Mas passados mais de dez anos, e transpostas as linhas iniciais, o ponto de partida pareceu-me pouco auspicioso: «Estava farto de atender telefonemas e de ser importunado, de me pedirem favores e dinheiro», revela o autor, o famoso escritor e viajante Paul Theroux. Ansioso por escapar a prazos e compromissos, cansado das rotinas, traçou um plano.

«África é um dos últimos grandes sítios onde uma pessoa pode desaparecer. Eu queria isso». Pareceu-me estranho e ao mesmo tempo sintomático que o autor empreendesse uma tão grande viagem não por causa do que iria encontrar, mas pela simples vontade de fugir a qualquer coisa.

Geralmente, quando começo a ler um livro, mesmo sem ter consciência disso, faço uma espécie de pacto com o autor. Em maior ou menor grau, tomo o seu partido, fico do seu lado, sou solidário com o seu ponto de vista, identifico-me com ele.

Neste caso foi diferente. As reservas acumulavam-se. O conhecimento de línguas africanas revelado por Theroux ao início suscitou-me admiração; mas a sua vaidade mal disfarçada acabou por tornar-se irritante. Depois, a forma como transcrevia a pronúncia de alguns africanos – «meesta» em vez de ‘mister’ ou «sah» em vez de ‘sir’ – pareceu-me reveladora de desprezo.

Mais adiante, ter abandonado as pessoas que lhe tinham dado boleia, apanhando o primeiro carro que lhe aparreceu quando a camioneta onde seguiam se avariou, também não abonou a seu favor. A gota de água foi um comentário pretensamente iconoclasta, mas apenas tolo: «E o Quénia dos caçadores de caça grossa e dos memorialistas sentimentais, de Hemingway e Isaak Dinesen aos mitómanos atuais, […] dava-me vontade de rir».

Foi mais ou menos por aí que me recordei de um texto lido há uns anos num jornal irlandês.
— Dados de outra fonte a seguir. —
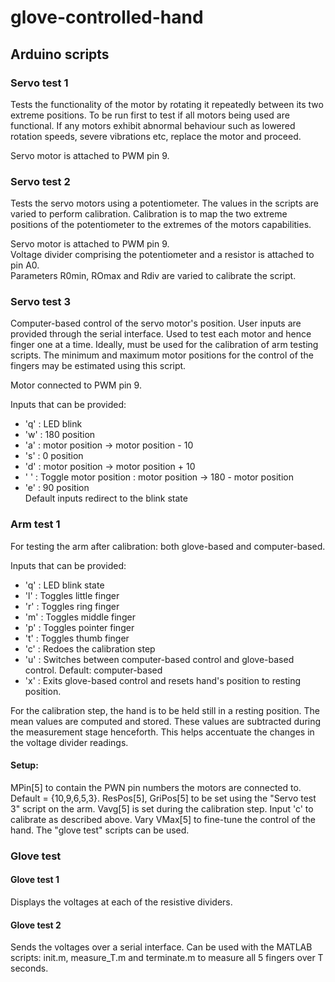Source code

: # glove-controlled-hand

## Arduino scripts

### Servo test 1
Tests the functionality of the motor by rotating it repeatedly between its two extreme positions. To be run first to test if all motors being used are functional. If any motors exhibit abnormal behaviour such as lowered rotation speeds, severe vibrations etc, replace the motor and proceed. 

Servo motor is attached to PWM pin 9. 

### Servo test 2
Tests the servo motors using a potentiometer. The values in the scripts are varied to perform calibration. Calibration is to map the two extreme positions of the potentiometer to the extremes of the motors capabilities. <br/>

Servo motor is attached to PWM pin 9. <br/>
Voltage divider comprising the potentiometer and a resistor is attached to pin A0. <br/>
Parameters R0min, ROmax and Rdiv are varied to calibrate the script. <br/>

### Servo test 3
Computer-based control of the servo motor's position. User inputs are provided through the serial interface. Used to test each motor and hence finger one at a time. Ideally, must be used for the calibration of arm testing scripts. The minimum and maximum motor positions for the control of the fingers may be estimated using this script. <br/>

Motor connected to PWM pin 9. <br/>

Inputs that can be provided: <br/>
* 'q' : LED blink <br/>
* 'w' : 180 position <br/>
* 'a' : motor position -> motor position - 10 <br/>
* 's' : 0 position <br/>
* 'd' : motor position -> motor position + 10 <br/>
* ' ' : Toggle motor position : motor position -> 180 - motor position  <br/>
* 'e' : 90 position <br/>
Default inputs redirect to the blink state <br/>

### Arm test 1
For testing the arm after calibration: both glove-based and computer-based. 

Inputs that can be provided: <br/>
* 'q' : LED blink state <br/>
* 'l' : Toggles little finger <br/>
* 'r' : Toggles ring finger <br/>
* 'm' : Toggles middle finger <br/>
* 'p' : Toggles pointer finger <br/>
* 't' : Toggles thumb finger <br/>
* 'c' : Redoes the calibration step <br/>
* 'u' : Switches between computer-based control and glove-based control. Default: computer-based <br/>
* 'x' : Exits glove-based control and resets hand's position to resting position. <br/>

For the calibration step, the hand is to be held still in a resting position. The mean values are computed and stored. These values are subtracted during the measurement stage henceforth. This helps accentuate the changes in the voltage divider readings.

#### Setup:
MPin[5] to contain the PWN pin numbers the motors are connected to. Default = {10,9,6,5,3}.
ResPos[5], GriPos[5] to be set using the "Servo test 3" script on the arm. 
Vavg[5] is set during the calibration step. Input 'c' to calibrate as described above. 
Vary VMax[5] to fine-tune the control of the hand. The "glove test" scripts can be used. 

### Glove test
#### Glove test 1
Displays the voltages at each of the resistive dividers. 

#### Glove test 2
Sends the voltages over a serial interface. Can be used with the MATLAB scripts: init.m, measure_T.m and terminate.m to measure all 5 fingers over T seconds. 

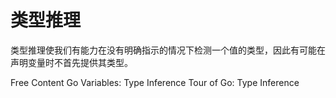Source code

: # 类型推理

类型推理使我们有能力在没有明确指示的情况下检测一个值的类型，因此有可能在声明变量时不首先提供其类型。

<ResourceGroupTitle>Free Content</ResourceGroupTitle>
<BadgeLink colorScheme='yellow' badgeText='Read' href='https://www.callicoder.com/golang-variables-zero-values-type-inference/#type-inference'>Go Variables: Type Inference</BadgeLink>
<BadgeLink colorScheme='yellow' badgeText='Read' href='https://go.dev/tour/basics/14'>Tour of Go: Type Inference</BadgeLink>
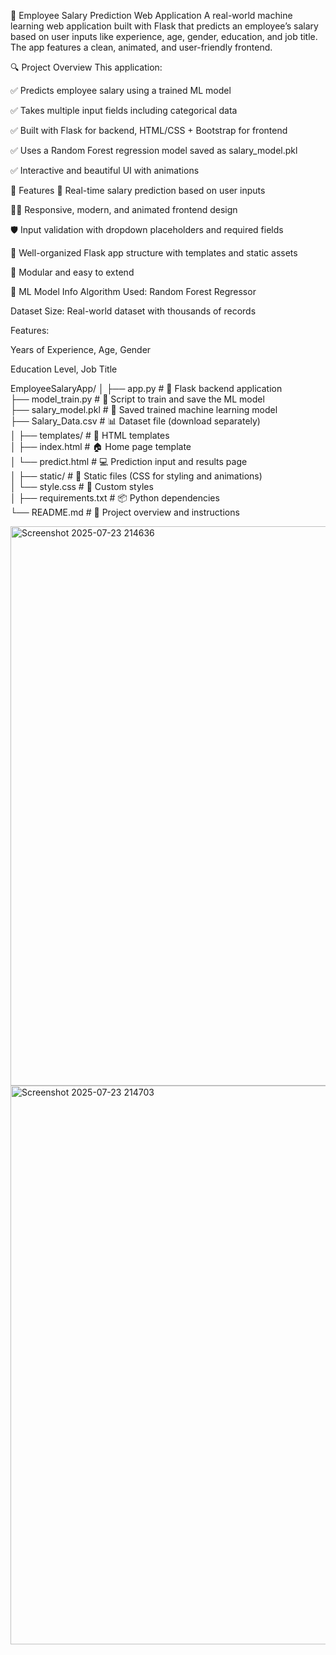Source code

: 💼 Employee Salary Prediction Web Application
A real-world machine learning web application built with Flask that predicts an employee’s salary based on user inputs like experience, age, gender, education, and job title. The app features a clean, animated, and user-friendly frontend.

🔍 Project Overview
This application:

✅ Predicts employee salary using a trained ML model

✅ Takes multiple input fields including categorical data

✅ Built with Flask for backend, HTML/CSS + Bootstrap for frontend

✅ Uses a Random Forest regression model saved as salary_model.pkl

✅ Interactive and beautiful UI with animations

🚀 Features
🔮 Real-time salary prediction based on user inputs

🧑‍💻 Responsive, modern, and animated frontend design

🛡️ Input validation with dropdown placeholders and required fields

📂 Well-organized Flask app structure with templates and static assets

🔧 Modular and easy to extend

🧠 ML Model Info
Algorithm Used: Random Forest Regressor

Dataset Size: Real-world dataset with thousands of records

Features:

Years of Experience, Age, Gender

Education Level, Job Title

EmployeeSalaryApp/
│
├── app.py                # 🎯 Flask backend application  
├── model_train.py        # 🧠 Script to train and save the ML model  
├── salary_model.pkl      # 🤖 Saved trained machine learning model  
├── Salary_Data.csv       # 📊 Dataset file (download separately)  
│
├── templates/            # 🎨 HTML templates  
│ ├── index.html          # 🏠 Home page template  
│ └── predict.html        # 💻 Prediction input and results page  
│
├── static/               # 💅 Static files (CSS for styling and animations)  
│ └── style.css           # 🎨 Custom styles  
│
├── requirements.txt      # 📦 Python dependencies  
└── README.md             # 📘 Project overview and instructions  

<img width="1906" height="895" alt="Screenshot 2025-07-23 214636" src="https://github.com/user-attachments/assets/370efa11-e804-4808-9d68-6030230c5a63" />
<img width="1903" height="894" alt="Screenshot 2025-07-23 214703" src="https://github.com/user-attachments/assets/b755944e-7575-4141-aa29-04b0c79fa7fa" />
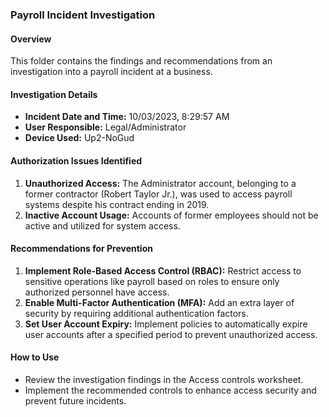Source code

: ### Payroll Incident Investigation

#### Overview
This folder contains the findings and recommendations from an investigation into a payroll incident at a business.

#### Investigation Details
- **Incident Date and Time:** 10/03/2023, 8:29:57 AM
- **User Responsible:** Legal/Administrator
- **Device Used:** Up2-NoGud

#### Authorization Issues Identified
1. **Unauthorized Access:** The Administrator account, belonging to a former contractor (Robert Taylor Jr.), was used to access payroll systems despite his contract ending in 2019.
2. **Inactive Account Usage:** Accounts of former employees should not be active and utilized for system access.

#### Recommendations for Prevention
1. **Implement Role-Based Access Control (RBAC):** Restrict access to sensitive operations like payroll based on roles to ensure only authorized personnel have access.
2. **Enable Multi-Factor Authentication (MFA):** Add an extra layer of security by requiring additional authentication factors.
3. **Set User Account Expiry:** Implement policies to automatically expire user accounts after a specified period to prevent unauthorized access.

#### How to Use
- Review the investigation findings in the Access controls worksheet.
- Implement the recommended controls to enhance access security and prevent future incidents.
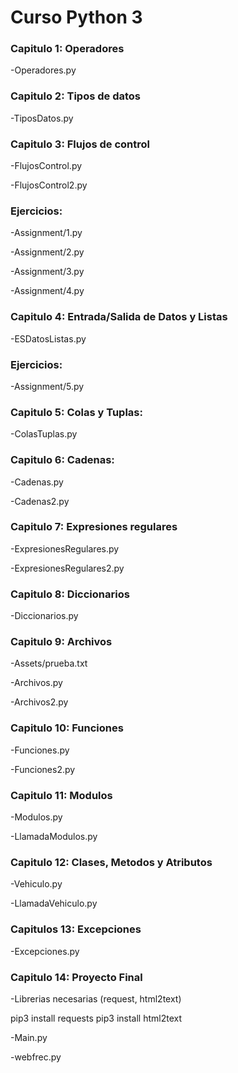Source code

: 
# Curso Python 3

### Capitulo 1: Operadores

-Operadores.py 

### Capitulo 2: Tipos de datos

-TiposDatos.py

### Capitulo 3: Flujos de control

-FlujosControl.py

-FlujosControl2.py

### Ejercicios:

-Assignment/1.py

-Assignment/2.py

-Assignment/3.py

-Assignment/4.py

### Capitulo 4: Entrada/Salida de Datos y Listas  

-ESDatosListas.py

### Ejercicios:

-Assignment/5.py

### Capitulo 5: Colas y Tuplas:

-ColasTuplas.py

### Capitulo 6: Cadenas:

-Cadenas.py

-Cadenas2.py

### Capitulo 7: Expresiones regulares

-ExpresionesRegulares.py

-ExpresionesRegulares2.py

### Capitulo 8: Diccionarios

-Diccionarios.py

### Capitulo 9: Archivos

-Assets/prueba.txt

-Archivos.py

-Archivos2.py

### Capitulo 10: Funciones

-Funciones.py

-Funciones2.py

### Capitulo 11: Modulos

-Modulos.py

-LlamadaModulos.py

### Capitulo 12: Clases, Metodos y Atributos

-Vehiculo.py

-LlamadaVehiculo.py

### Capitulos 13: Excepciones

-Excepciones.py

### Capitulo 14: Proyecto Final

-Librerias necesarias (request, html2text)

pip3 install requests
pip3 install html2text

-Main.py

-webfrec.py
Alexander Theroux acusava o irmão Paul de escrever livros sem qualquer estilo ou encanto, apenas bons para ler na praia. «Ninguém que eu conheça escreveu tantos livros (20 romances, 10 livros de viagens) e obteve tão pouco reconhecimento da crítica». Na altura esta crítica ao grande Paul Theroux, o célebre escritor, o intrépido viajante, pareceu-me um sacrilégio. Agora percebo melhor a irritação que o nosso autor pode suscitar (embora Alexander, pelo tom petulante, não pareça uma personagem mais simpática…).

Seria desonesto dizer que Dark Star Safari não possui qualidades. Mas não é nem por sombras o grande livro que eu fantasiei quando li aquelas primeiras linhas há mais de dez anos. E muito menos «uma carta de amor ao continente africano», como o lhe chamou um crítico certamente mal informado do Sunday Times. É um livro desapaixonado, pragmático, um olhar ora desapiedado, ora desdenhoso, sobre um continente e os seus problemas. 

Cansado do conforto da sua vida na América, Theroux quis fugir. Optou pelo caminho mais difícil – as estradas esburacadas, os transportes públicos lotados, os hotéis manhosos. E depois escreveu um livro para que todos pudessem admirar a sua proeza.